Even AI struggles to work under stress, study suggests
The ability to adapt to a changing environment is integral in the field of medicine, both for humans and algorithms. The best of both struggle from time to time.
This was the case recently for an award-winning deep learning model touted for its excellent performance in pediatric bone age prediction. When experts subjected the model, which previously won the 2017 RSNA Pediatric Bone Age Machine Learning Challenge, to a “stress test” of sorts, its resultant performance caused researchers to question how it might fare in the real world.
The research was detailed recently in a paper published in Radiology: Artificial Intelligence.
“Despite radiologist-level performance for medical imaging diagnosis, DL models’ robustness to both extreme and clinically encountered image variation has not been thoroughly evaluated,” corresponding author Paul H. Yi, from the Department of Diagnostic Radiology and Nuclear Medicine at the University of Maryland School of Medicine, and co-authors explained. “In clinical practice, image acquisition is variable, and there is no standard of orientation or postprocessing, which could be an overlooked source of error for DL models in radiology.”
Experts initially tested the model on two different datasets: the RSNA validation set, which contains more than 1,400 pediatric hand radiographs, and the Digital Hand Atlas (DHA), which boasts more than 1,200 pediatric hand x-rays.

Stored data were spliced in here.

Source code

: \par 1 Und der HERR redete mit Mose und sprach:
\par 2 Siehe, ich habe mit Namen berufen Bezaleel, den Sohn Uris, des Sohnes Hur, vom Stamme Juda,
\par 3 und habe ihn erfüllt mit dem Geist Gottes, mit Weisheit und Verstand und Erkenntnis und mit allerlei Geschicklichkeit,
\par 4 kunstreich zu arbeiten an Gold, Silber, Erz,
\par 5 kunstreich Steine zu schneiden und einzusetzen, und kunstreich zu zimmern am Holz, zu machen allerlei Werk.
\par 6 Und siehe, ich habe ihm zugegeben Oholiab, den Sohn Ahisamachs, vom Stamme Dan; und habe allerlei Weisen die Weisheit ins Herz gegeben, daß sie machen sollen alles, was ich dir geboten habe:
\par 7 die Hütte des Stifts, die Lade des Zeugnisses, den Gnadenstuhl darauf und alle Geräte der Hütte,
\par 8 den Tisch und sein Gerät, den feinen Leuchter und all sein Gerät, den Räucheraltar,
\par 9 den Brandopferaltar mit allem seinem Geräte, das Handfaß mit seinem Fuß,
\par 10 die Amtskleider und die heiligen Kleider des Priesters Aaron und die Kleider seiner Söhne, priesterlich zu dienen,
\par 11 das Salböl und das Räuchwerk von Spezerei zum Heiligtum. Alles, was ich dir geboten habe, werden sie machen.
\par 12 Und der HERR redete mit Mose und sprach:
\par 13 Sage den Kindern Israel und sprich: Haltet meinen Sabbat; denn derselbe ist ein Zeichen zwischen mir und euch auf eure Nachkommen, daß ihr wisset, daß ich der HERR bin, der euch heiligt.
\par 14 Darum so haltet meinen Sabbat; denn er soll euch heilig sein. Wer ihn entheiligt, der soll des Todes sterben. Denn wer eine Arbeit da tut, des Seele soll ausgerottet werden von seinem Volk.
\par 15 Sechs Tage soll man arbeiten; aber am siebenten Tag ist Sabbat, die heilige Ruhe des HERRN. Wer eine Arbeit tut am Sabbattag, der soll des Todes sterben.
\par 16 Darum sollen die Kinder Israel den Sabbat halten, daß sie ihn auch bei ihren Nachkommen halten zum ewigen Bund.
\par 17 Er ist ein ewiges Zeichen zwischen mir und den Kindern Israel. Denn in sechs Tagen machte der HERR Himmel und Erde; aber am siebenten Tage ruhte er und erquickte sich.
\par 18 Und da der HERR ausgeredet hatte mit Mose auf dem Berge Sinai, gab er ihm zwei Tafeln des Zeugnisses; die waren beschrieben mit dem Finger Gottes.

As expected, the model performed well on both, “indicating good model generalization to external data,” the authors wrote.
However, when the test was repeated after altering the images in a way reflective of real-world variations—by being rotated, flipped, inverted, having the marker moved or the contrast, brightness and resolution adjusted—the model’s predictions varied substantially from their baseline, resulting in clinically significant errors for 57% of its interpretations of images from the DHA dataset.

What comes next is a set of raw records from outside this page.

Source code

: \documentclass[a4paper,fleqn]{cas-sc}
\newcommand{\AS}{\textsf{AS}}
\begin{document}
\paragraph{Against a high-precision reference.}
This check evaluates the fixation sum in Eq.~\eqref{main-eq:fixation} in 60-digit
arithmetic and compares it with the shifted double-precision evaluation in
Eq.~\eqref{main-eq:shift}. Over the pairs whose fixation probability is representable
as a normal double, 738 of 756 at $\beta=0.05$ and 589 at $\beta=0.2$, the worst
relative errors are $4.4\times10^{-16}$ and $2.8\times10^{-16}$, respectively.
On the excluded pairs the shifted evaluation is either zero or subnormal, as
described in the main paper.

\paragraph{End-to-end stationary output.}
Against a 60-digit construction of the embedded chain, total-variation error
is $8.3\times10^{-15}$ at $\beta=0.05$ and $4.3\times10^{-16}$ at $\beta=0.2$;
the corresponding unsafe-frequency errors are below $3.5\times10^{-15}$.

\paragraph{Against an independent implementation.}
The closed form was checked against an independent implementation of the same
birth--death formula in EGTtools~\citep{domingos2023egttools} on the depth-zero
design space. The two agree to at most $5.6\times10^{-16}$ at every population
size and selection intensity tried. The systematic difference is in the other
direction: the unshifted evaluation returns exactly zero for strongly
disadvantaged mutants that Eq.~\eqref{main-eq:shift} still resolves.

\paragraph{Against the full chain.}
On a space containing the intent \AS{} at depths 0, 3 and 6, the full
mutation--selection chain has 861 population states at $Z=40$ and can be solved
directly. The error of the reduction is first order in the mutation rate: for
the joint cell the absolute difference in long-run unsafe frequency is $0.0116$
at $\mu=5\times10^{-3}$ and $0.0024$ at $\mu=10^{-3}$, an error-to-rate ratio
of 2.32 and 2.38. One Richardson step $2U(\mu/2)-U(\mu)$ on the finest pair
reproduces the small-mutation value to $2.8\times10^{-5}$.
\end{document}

Many of the prediction errors would have resulted in a change in diagnosis and potentially treatment as well. This brings to light the “potential pitfalls in using these models in true clinical practice without physician oversight,” the authors noted, adding that great caution and physician oversight is imperative when deploying similar models into clinical practice.
"This stress testing is crucial for ensuring the clinical readiness of models and for accounting for potential variations in acquisition protocols, vendors, and so on. Rigorous stress testing at several checkpoints in the deployment pipeline can help facilitate improved model development, ultimately leading to the creation of more robust and widely applicable models, thus positively impacting patient care and safety."